According to Minnesota state law, "No crematory shall cremate or cause to be cremated any dead human body or identifiable body part without receiving written authorization to do so from the person or persons who have the legal right to control disposition".

And, "the person or persons who have the legal right to control disposition" are the ones you specify in a written directive. However, if you do not identify someone in a directive, the person or persons responsible for carrying out your cremation wishes will be your "next of kin", as specified in

If these people cannot agree on a cremation, the majority rules. If there is no majority, then they will need to go to court. See: for more information.

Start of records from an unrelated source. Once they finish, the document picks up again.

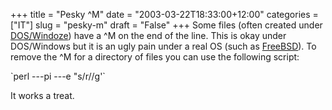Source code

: +++
title = "Pesky ^M"
date = "2003-03-22T18:33:00+12:00"
categories = ["IT"]
slug = "pesky-m"
draft = "False"
+++
Some files (often created under [DOS/Windoze](https://www.microsoft.com))
have a \^M on the end of the line. This is okay under DOS/Windows but it is an
ugly pain under a real OS (such as [FreeBSD](https://www.freebsd.org)). To
remove the \^M for a directory of files you can use the following script:

\`perl ---pi ---e "s/r//g'\`

It works a treat.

So, if you want your cremation wishes carried out, it is of utmost importance to specify in a written document a person or persons you trust and who will be available as the final arbiter of your funeral/cremation wishes. And, be sure that they have a copy of the directive, and know where the original directive is kept.

2) Make your cremation wishes specific

You don't have to go far to find stories of families torn apart or going to court over disputes about how the ashes should be handled. For example, there was a major family dispute about how to handle Minnesota's baseball Hall-of-Famer Kirby Puckett's cremation ashes

So, the more specific you are, the better chance your wishes will be carried out. Consider, for example, adding details to your written document such as:

  • Who your ashes should go to and whether the ashes should be divided so the ashes can go to multiple people
  • Whether the ashes should be placed in an urn or scattered
  • If you want your ashes in an urn, where they should be interred. For example, should they be interred at a specific cemetery or mausoleum?
  • If you want your ashes scattered, note the specific place you want your ashes scattered, such as at a cemetery, or in the sea, or a specific, favorite location.

3) People need to know about your written directive

If your directive is not known, it can't be followed. Beyond the person you select to carry out your wishes, it is best if you tell as many people as possible about your wishes, your written directive, where they can get a copy of that directive, and where the original directive is stored. That way, you can ensure that in the event of your death, there is someone around to ensure your wishes are carried out.

Also - keep a list of all those who have your directive so, if you make any changes, you can give these people an updated copy of your directive.

Having a copy on file at the funeral home of your choice is a very good method of storing your directive so the funeral home knows the direction to take and can take needed actions as soon as possible.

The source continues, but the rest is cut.